Les niveaux d'automatisation sont généralement décrits sur une échelle de 0 à 5. Elle permet de distinguer un simple dispositif de sécurité d'une conduite sans conducteur. Les deux niveaux réellement rencontrés sur le marché automobile sont surtout les niveaux 2 et 3.

  • Niveau 0 : le conducteur fait tout ; des alertes ou un freinage d'urgence peuvent intervenir ponctuellement.
  • Niveau 1 : la voiture assiste soit la direction, soit la vitesse, mais pas les deux de façon coordonnée.
  • Niveau 2 : direction et vitesse sont gérées simultanément dans certaines situations ; le conducteur surveille en permanence.
  • Niveau 3 : le système conduit sous conditions précises et demande une reprise lorsque son domaine d'utilisation prend fin.
  • Niveaux 4 et 5 : l'autonomie est très étendue ou complète ; ces niveaux concernent surtout des expérimentations et services localisés.

Un niveau 3 n'est donc pas une permission de dormir, de lire ou de s'installer à l'arrière. Son intérêt est plus ciblé : il peut soulager le conducteur dans des embouteillages ou sur certains axes, à condition que la route, la météo et la zone géographique soient compatibles avec le système.

La conduite autonome n'est pas un interrupteur : c'est une succession de périmètres, de capteurs et de règles d'usage. Plus le périmètre est clair, plus le système est prévisible.

Les modèles avec conduite assistée avancée

Les voitures de niveau 2 constituent l'essentiel de l'offre. Elles associent caméras, radars, capteurs ultrasoniques selon les modèles, cartographie et logiciels de contrôle. Leur objectif est d'alléger les longs trajets, pas de remplacer le conducteur.

Tesla Model 3 et Model Y

Les berlines et SUV compacts de Tesla proposent Autopilot, avec régulateur adaptatif et maintien dans la voie. Les fonctions regroupées sous l'appellation Full Self-Driving restent supervisées : le conducteur doit garder son attention sur la route.

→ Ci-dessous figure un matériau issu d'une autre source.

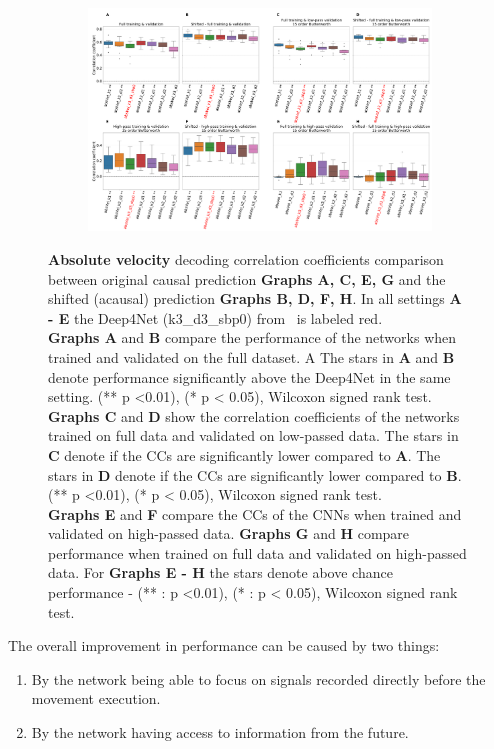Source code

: \begin{figure}[!htbp]\ContinuedFloat
\begin{subfigure}[t]{\textwidth}
   \includegraphics[width=1\linewidth]{img/ch4/original_vs_shifted_absVel_performance_comparison}
   \caption{}
   \label{fig:shifted-performance-absVel}
\end{subfigure}
\caption[Absolute velocity: non-shifted vs. shifted setting performances]{{\textbf{Absolute velocity} decoding correlation coefficients comparison between original causal prediction \textbf{Graphs A, C, E, G} and the shifted (acausal) prediction \textbf{Graphs B, D, F, H}. In all settings \textbf{
   A - E} the Deep4Net (k3\_d3\_sbp0) from~\cite{Hammer-2021} is labeled red.\\ \textbf{Graphs A} and \textbf{B} compare the performance of the networks when trained and validated on the full dataset. A The stars in \textbf{A} and \textbf{B} denote performance significantly above the Deep4Net in the same setting. (** p <0.01), (* p < 0.05), Wilcoxon signed rank test.
   \\\textbf{Graphs C} and \textbf{D} show the correlation coefficients of the networks trained on full data and validated on low-passed data. 
   The stars in \textbf{C} denote if the CCs are significantly lower compared to \textbf{A}. The stars in \textbf{D} denote if the CCs are significantly lower compared to \textbf{B}. (** p <0.01), (* p < 0.05), Wilcoxon signed rank test.
   \\\textbf{Graphs E} and \textbf{F} compare the CCs of the CNNs when trained and validated on high-passed data. \textbf{Graphs G} and \textbf{H} compare performance when trained on full data and validated on high-passed data. For \textbf{Graphs E - H} the stars denote above chance performance - (** : p <0.01), (* : p < 0.05), Wilcoxon signed rank test.}}
   \label{fig:shifted-performance}
\end{figure}
\clearpage
The overall improvement in performance can be caused by two things:
\begin{enumerate}
    \item By the network being able to focus on signals recorded directly before the movement execution.
    \item By the network having access to information from the future.
\end{enumerate}

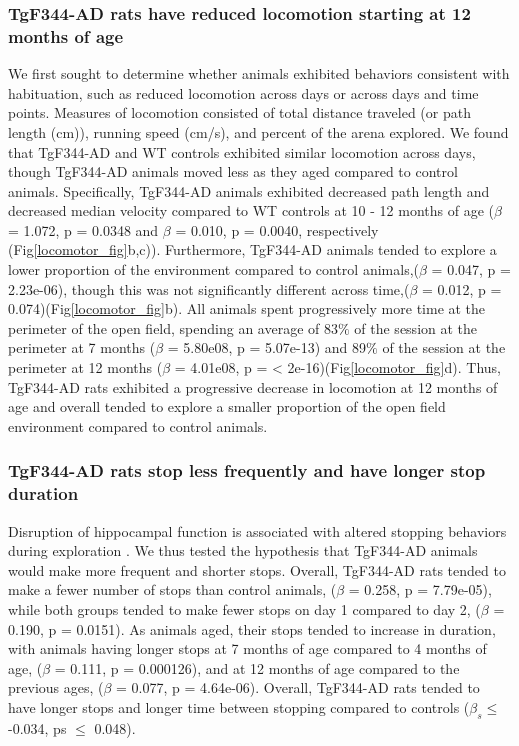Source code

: \documentclass[fleqn,10pt]{wlscirep}
\begin{document}
\subsubsection*{TgF344-AD rats have reduced locomotion starting at 12 months of age}
We first sought to determine whether animals exhibited behaviors consistent with habituation, such as reduced locomotion across days or across days and time points. Measures of locomotion consisted of total distance traveled (or path length (cm)), running speed (cm/s), and percent of the arena explored. We found that TgF344-AD and WT controls exhibited similar locomotion across days, though TgF344-AD animals moved less as they aged compared to control animals. Specifically, TgF344-AD animals exhibited decreased path length and decreased median velocity compared to WT controls at 10 - 12 months of age ($\beta$ = 1.072, p =  0.0348 and $\beta$ = 0.010, p = 0.0040, respectively (Fig\ref{locomotor_fig}b,c)).  Furthermore, TgF344-AD animals tended to explore a lower proportion of the environment compared to control animals,($\beta$ = 0.047, p = 2.23e-06), though this was not significantly different across time,($\beta$ = 0.012, p = 0.074)(Fig\ref{locomotor_fig}b). All animals spent progressively more time at the perimeter of the open field, spending an average of 83$\%$ of the session at the perimeter at 7 months ($\beta$ = 5.80e08, p = 5.07e-13)  and 89$\%$ of the session at the perimeter at 12 months ($\beta$ = 4.01e08, p = < 2e-16)(Fig\ref{locomotor_fig}d). Thus, TgF344-AD rats exhibited a progressive decrease in locomotion at 12 months of age and overall tended to explore a smaller proportion of the open field environment compared to control animals. 

\subsubsection*{TgF344-AD rats stop less frequently and have longer stop duration}   
Disruption of hippocampal function is associated with altered stopping behaviors during exploration \cite{martin_medial_2007}. We thus tested the hypothesis that TgF344-AD animals would make more frequent and shorter stops. Overall, TgF344-AD rats tended to make a fewer number of stops than control animals, ($\beta$ = 0.258, p = 7.79e-05), while both groups tended to make fewer stops on day 1 compared to day 2, ($\beta$ = 0.190, p = 0.0151). As animals aged, their stops tended to increase in duration, with animals having longer stops at 7 months of age compared to 4 months of age, ($\beta$ = 0.111, p = 0.000126), and at 12 months of age compared to the previous ages, ($\beta$ = 0.077, p = 4.64e-06). Overall, TgF344-AD rats tended to have longer stops and longer time between stopping compared to controls ($\beta_s \leq$ -0.034, ps $\leq$ 0.048).
\end{document}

Ford Mustang Mach-E et F-150

Le système BlueCruise permet une conduite mains libres sur des portions de routes préqualifiées, tout en surveillant le regard du conducteur. Ce fonctionnement dépend du pays, de la cartographie et de l'équipement embarqué.

GM Cadillac et Chevrolet

Super Cruise repose sur des routes cartographiées et un suivi attentif du conducteur. Selon les marchés, il équipe notamment certaines Cadillac et véhicules du groupe General Motors.

BMW, Volvo, Hyundai et Kia

Ces constructeurs proposent des aides combinant maintien actif dans la voie, régulateur intelligent, assistance en embouteillage et changement de file assisté. Les appellations varient, mais la logique reste celle d'un niveau 2 surveillé.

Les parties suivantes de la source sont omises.